Decosimo, “Ethics as a Work of Charity: Thomas Aquinas and Pagan Virtue”

In July, Stanford University Press released Ethics as a Work of Charity: Thomas Aquinas and Pagan Virtue” by David Decosimo (Loyola University Maryland). The publisher’s description follows:

Most of us wonder how to make sense of the apparent moral excellences or virtues of those who have different visions of the good life or different religious commitments than our own. Rather than flattening or ignoring the deep difference between various visions of the good life, as is so often done, this book turns to the medieval Christian theologian Thomas Aquinas to find a better way. Thomas, it argues, shows us how to welcome the outsider and her virtue as an expression rather than a betrayal of one’s own distinctive vision. It shows how Thomas, driven by a Christian commitment to charity and especially informed by Augustine, synthesized Augustinian and Aristotelian elements to construct an ethics that does justice—in love—to insiders and outsiders alike. Decosimo offers the first analysis of Thomas on pagan virtue and a reinterpretation of Thomas’s ethics while providing a model for our own efforts to articulate a truthful hospitality and do ethics in our pluralist, globalized world.

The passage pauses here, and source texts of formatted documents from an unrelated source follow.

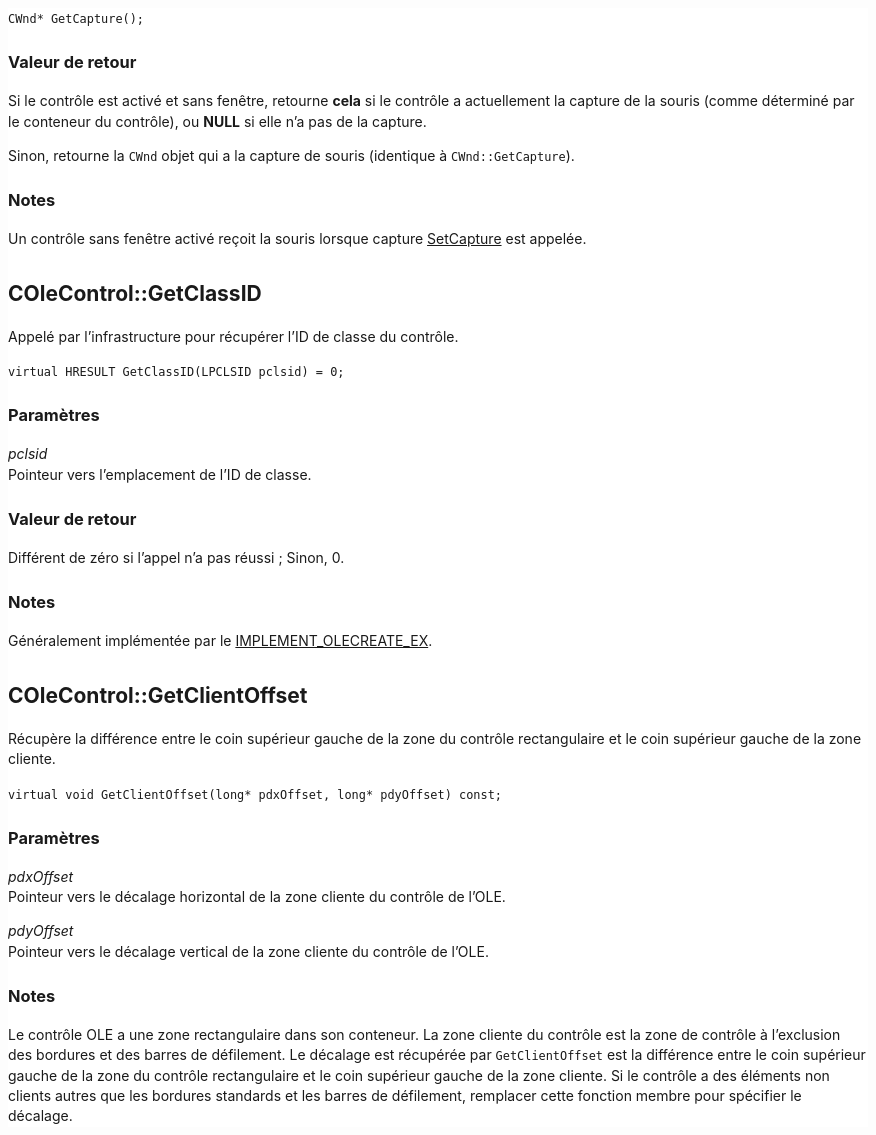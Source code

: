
 ```  
CWnd* GetCapture();
```  
  
### <a name="return-value"></a>Valeur de retour  
 Si le contrôle est activé et sans fenêtre, retourne **cela** si le contrôle a actuellement la capture de la souris (comme déterminé par le conteneur du contrôle), ou **NULL** si elle n’a pas de la capture.  
  
 Sinon, retourne la `CWnd` objet qui a la capture de souris (identique à `CWnd::GetCapture`).  
  
### <a name="remarks"></a>Notes  
 Un contrôle sans fenêtre activé reçoit la souris lorsque capture [SetCapture](#setcapture) est appelée.  
  
##  <a name="getclassid"></a>  COleControl::GetClassID  
 Appelé par l’infrastructure pour récupérer l’ID de classe du contrôle.  
  
```  
virtual HRESULT GetClassID(LPCLSID pclsid) = 0;  
```  
  
### <a name="parameters"></a>Paramètres  
 *pclsid*  
 Pointeur vers l’emplacement de l’ID de classe.  
  
### <a name="return-value"></a>Valeur de retour  
 Différent de zéro si l’appel n’a pas réussi ; Sinon, 0.  
  
### <a name="remarks"></a>Notes  
 Généralement implémentée par le [IMPLEMENT_OLECREATE_EX](class-factories-and-licensing.md#implement_olecreate_ex).  
  
##  <a name="getclientoffset"></a>  COleControl::GetClientOffset  
 Récupère la différence entre le coin supérieur gauche de la zone du contrôle rectangulaire et le coin supérieur gauche de la zone cliente.  
  
```  
virtual void GetClientOffset(long* pdxOffset, long* pdyOffset) const;  
```  
  
### <a name="parameters"></a>Paramètres  
 *pdxOffset*  
 Pointeur vers le décalage horizontal de la zone cliente du contrôle de l’OLE.  
  
 *pdyOffset*  
 Pointeur vers le décalage vertical de la zone cliente du contrôle de l’OLE.  
  
### <a name="remarks"></a>Notes  
 Le contrôle OLE a une zone rectangulaire dans son conteneur. La zone cliente du contrôle est la zone de contrôle à l’exclusion des bordures et des barres de défilement. Le décalage est récupérée par `GetClientOffset` est la différence entre le coin supérieur gauche de la zone du contrôle rectangulaire et le coin supérieur gauche de la zone cliente. Si le contrôle a des éléments non clients autres que les bordures standards et les barres de défilement, remplacer cette fonction membre pour spécifier le décalage.  
  
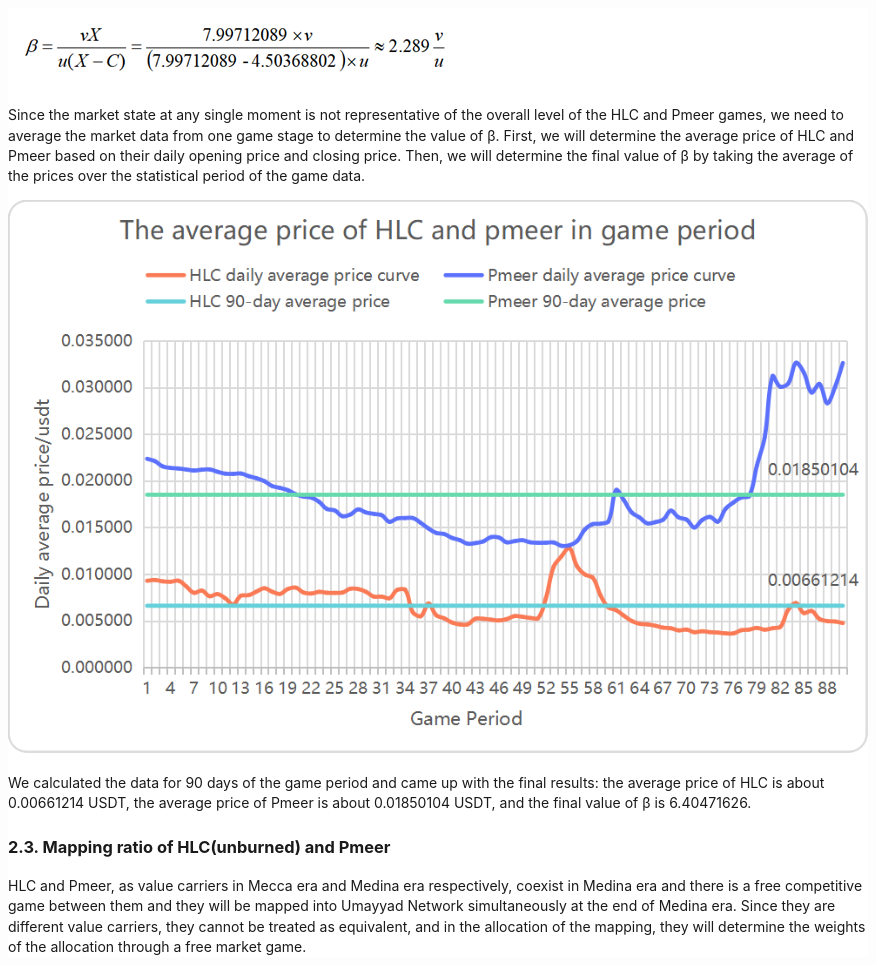 ![](../image/Umayyad/beta-a.png)

Since the market state at any single moment is not representative of the overall level of the HLC and Pmeer games, we need to average the market data from one game stage to determine the value of β. First, we will determine the average price of HLC and Pmeer based on their daily opening price and closing price. Then, we will determine the final value of β by taking the average of the prices over the statistical period of the game data.

![](../image/Umayyad/game-price-en.png)

We calculated the data for 90 days of the game period and came up with the final results: the average price of HLC is about 0.00661214 USDT, the average price of Pmeer is about 0.01850104 USDT, and the final value of β is 6.40471626.

### 2.3. Mapping ratio of HLC(unburned) and Pmeer

HLC and Pmeer, as value carriers in Mecca era and Medina era respectively, coexist in Medina era and there is a free competitive game between them and they will be mapped into Umayyad Network simultaneously at the end of Medina era. Since they are different value carriers, they cannot be treated as equivalent, and in the allocation of the mapping, they will determine the weights of the allocation through a free market game.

Rose, “Jewish Philosophical Politics in Germany, 1789-1848″

In August, Brandeis University Press will release “Jewish Philosophical Politics in Germany, 1789-1848″ by Sven-Erik Rose (University of California, Davis). The Publisher’s description follows:

A provocative look at how Jewish intellectuals thought about Jewish religion and existence within a German philosophical tradition 

In this book Rose illuminates the extraordinary creativity of Jewish intellectuals as they reevaluated Judaism with the tools of a German philosophical tradition fast emerging as central to modern intellectual life. While previous work emphasizes the “subversive” dimensions of German-Jewish thought or the “inner antisemitism” of the German philosophical tradition, Rose shows convincingly the tremendous resources German philosophy offered contemporary Jews for thinking about the place of Jews in the wider polity. Offering a fundamental reevaluation of seminal figures and key texts, Rose emphasizes the productive encounter between Jewish intellectuals and German philosophy. He brings to light both the complexity and the ambivalence of reflecting on Jewish identity and politics from within a German tradition that invested tremendous faith in the political efficacy of philosophical thought itself.

McGinn, “Thomas Aquinas’s Summa Theologiae”

This month, Princeton University Press publishes Thomas Aquinas’s Summa Theologiae; A Biography, by Bernard McGinn (University of Chicago). the publisher’s description follows:

This concise book tells the story of the most important theological work of the Middle Ages, the vast Summa theologiae of Thomas Aquinas, which holds a unique place in Western religion and philosophy. Written between 1266 and 1273, theSumma was conceived by Aquinas as an instructional guide for teachers and novices and a compendium of all the approved teachings of the Catholic Church. It synthesizes an astonishing range of scholarship, covering hundreds of topics and containing more than a million and a half words–and was still unfinished at the time of Aquinas’s death.

Here, Bernard McGinn, one of today’s most acclaimed scholars of medieval Christianity, vividly describes the world that shaped Aquinas, then turns to the Dominican friar’s life and career, examining Aquinas’s reasons for writing his masterpiece, its subject matter, and the novel way he organized it. McGinn gives readers a brief tour of the Summa itself, and then discusses its reception over the past seven hundred years. He looks at the influence of the Summa on such giants of medieval Christendom as Meister Eckhart, its ridicule during the Enlightenment, the rise and fall of Neothomism in the nineteenth and twentieth centuries, the role of the Summa in the post-Vatican II church, and the book’s enduring relevance today.

Tracing the remarkable life of this iconic work, McGinn’s wide-ranging account provides insight into Aquinas’s own understanding of the Summa as a communication of the theological wisdom that has been given to humanity in revelation.